IA no navegador é excelente para tarefas leves e sensíveis a privacidade, mas ainda não substitui modelos grandes em raciocínio complexo. O modelo embarcado é pequeno por design, então há limites claros de capacidade.

Comparar as abordagens ajuda a decidir:

CritérioModelo no navegadorModelo em servidor
Custo por usoSem custo de tokenCobrança por token
Privacidade do dadoDado fica na máquinaDado sai para a API
Capacidade de raciocínioLimitada pelo tamanhoAlta
DisponibilidadeDepende do hardwareDepende da conexão
MultimodalÁudio e imagem na entradaVaria por modelo

Para tarefas de classificação, resumo curto e extração de dados estruturados, o modelo local resolve bem. Para análise longa e código complexo, o servidor continua na frente.

Também pesa a maturidade. As APIs do Chrome seguem marcadas como experimentais, e o comportamento pode mudar entre versões. Em produtos com prazo apertado, isso exige plano de contingência.

Não existe resposta única. O caminho híbrido costuma ser o mais realista: local quando possível, remoto quando necessário.

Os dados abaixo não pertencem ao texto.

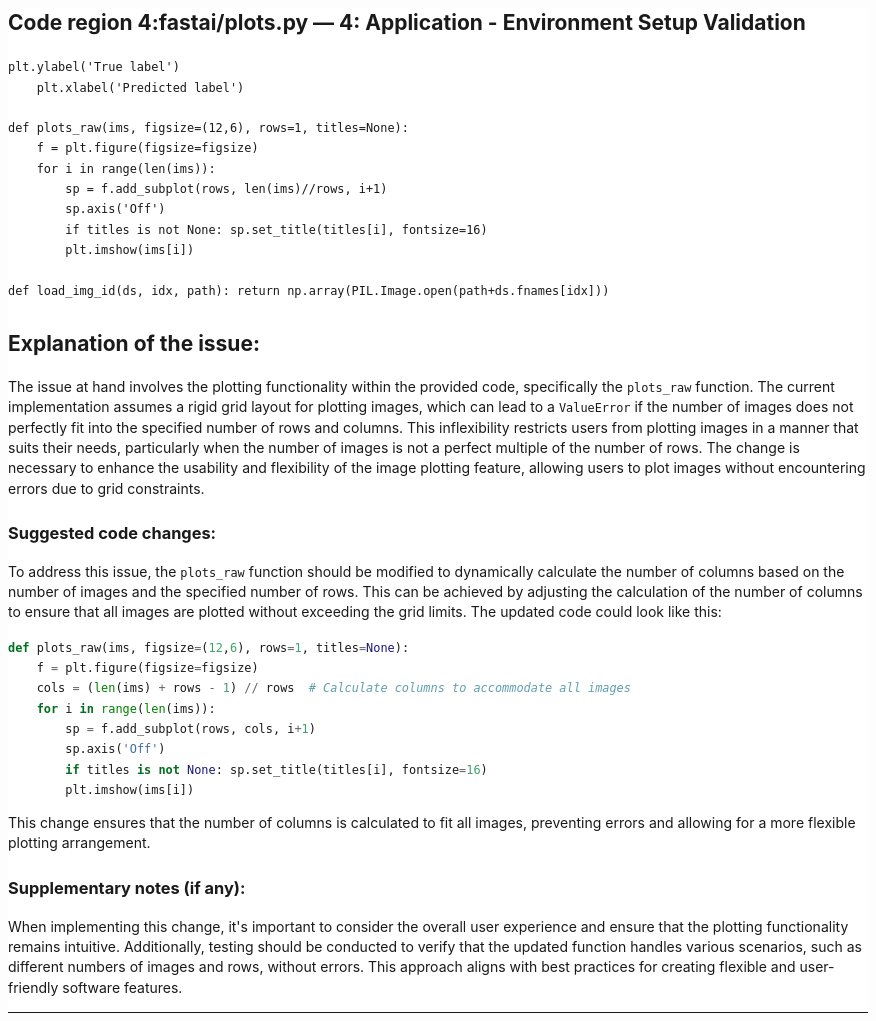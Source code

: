 ## Code region 4:fastai/plots.py — 4: Application - Environment Setup  Validation

```
plt.ylabel('True label')
    plt.xlabel('Predicted label')

def plots_raw(ims, figsize=(12,6), rows=1, titles=None):
    f = plt.figure(figsize=figsize)
    for i in range(len(ims)):
        sp = f.add_subplot(rows, len(ims)//rows, i+1)
        sp.axis('Off')
        if titles is not None: sp.set_title(titles[i], fontsize=16)
        plt.imshow(ims[i])

def load_img_id(ds, idx, path): return np.array(PIL.Image.open(path+ds.fnames[idx]))
```

## Explanation of the issue:
The issue at hand involves the plotting functionality within the provided code, specifically the `plots_raw` function. The current implementation assumes a rigid grid layout for plotting images, which can lead to a `ValueError` if the number of images does not perfectly fit into the specified number of rows and columns. This inflexibility restricts users from plotting images in a manner that suits their needs, particularly when the number of images is not a perfect multiple of the number of rows. The change is necessary to enhance the usability and flexibility of the image plotting feature, allowing users to plot images without encountering errors due to grid constraints.

### Suggested code changes:
To address this issue, the `plots_raw` function should be modified to dynamically calculate the number of columns based on the number of images and the specified number of rows. This can be achieved by adjusting the calculation of the number of columns to ensure that all images are plotted without exceeding the grid limits. The updated code could look like this:

```python
def plots_raw(ims, figsize=(12,6), rows=1, titles=None):
    f = plt.figure(figsize=figsize)
    cols = (len(ims) + rows - 1) // rows  # Calculate columns to accommodate all images
    for i in range(len(ims)):
        sp = f.add_subplot(rows, cols, i+1)
        sp.axis('Off')
        if titles is not None: sp.set_title(titles[i], fontsize=16)
        plt.imshow(ims[i])
```

This change ensures that the number of columns is calculated to fit all images, preventing errors and allowing for a more flexible plotting arrangement.

### Supplementary notes (if any):
When implementing this change, it's important to consider the overall user experience and ensure that the plotting functionality remains intuitive. Additionally, testing should be conducted to verify that the updated function handles various scenarios, such as different numbers of images and rows, without errors. This approach aligns with best practices for creating flexible and user-friendly software features.

---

Perguntas frequentes sobre IA no navegador

  • A IA no navegador funciona no Brasil e em português? Sim, a Prompt API passou a aceitar português do Brasil diretamente, sem necessidade de traduzir o prompt para inglês. Isso elimina o fluxo duplo de tradução que existia antes. Vale confirmar disponibilidade na versão do Chrome que você está usando.
  • Qual a diferença entre Chrome e Chrome Canary para IA? O Chrome Canary costuma receber as APIs experimentais antes da versão estável. Se você quer testar recursos recém-lançados, o Canary é o ambiente recomendado. Para uso do dia a dia, o Chrome estável tende a ser mais previsível.
  • Preciso de uma GPU potente para rodar o modelo? Não necessariamente. O modelo embarcado é pequeno e otimizado, então máquinas comuns conseguem executá-lo. Um computador com placa de vídeo básica roda sem dificuldade. Quem não tem hardware adequado pode usar o fallback híbrido.
  • O que é o suporte a esquema JSON na Prompt API? É a capacidade de declarar a estrutura de dados que você espera e receber a resposta já formatada. Isso remove a necessidade de prompts longos explicando o formato. O resultado é menos erro de parsing e prompt mais curto.
  • A Prompt API consegue processar áudio e imagem? Sim, ela é multimodal e aceita áudio e imagem como entrada, além de texto. A resposta continua sendo em texto por enquanto. O retorno em áudio ou imagem ainda não está disponível.
  • O que é WebMCP e por que ele importa? WebMCP é uma iniciativa de padrão para permitir que o modelo do navegador chame APIs externas a partir de um prompt. A ideia é que o navegador vire ponto de orquestração. Ainda está em discussão, sem especificação final. Saiba mais na documentação sobre agentes de IA do Chrome.
  • Como funciona a inferência híbrida com Firebase? A API tenta executar o modelo local no navegador. Se não for possível, a chamada segue para o Firebase como alternativa. Isso mantém a funcionalidade para usuários sem hardware adequado. O recurso ainda é limitado a desktop.
  • Essas APIs já estão prontas para produção? Não, a documentação oficial ainda marca boa parte delas como experimentais. O comportamento pode mudar entre versões do navegador. Use em projetos de estudo e mantenha um plano B para produtos críticos.
  • Como começar a testar IA no navegador hoje? Acesse a documentação oficial, verifique o status das APIs no seu Chrome e rode um exemplo simples de prompt. Depois avance para multimodal e esquema JSON. Se quiser se aprofundar em JavaScript, o Bootcamp do Dev Doido e o Crazystack Typescript cobrem a base que você precisa.
  • Qual a relação entre IA no navegador e agentes de IA? O modelo embarcado permite que a própria página execute tarefas de agente, como consultar disponibilidade e acionar APIs. Isso reduz a dependência de servidores intermediários. O resultado é uma experiência mais direta para o usuário.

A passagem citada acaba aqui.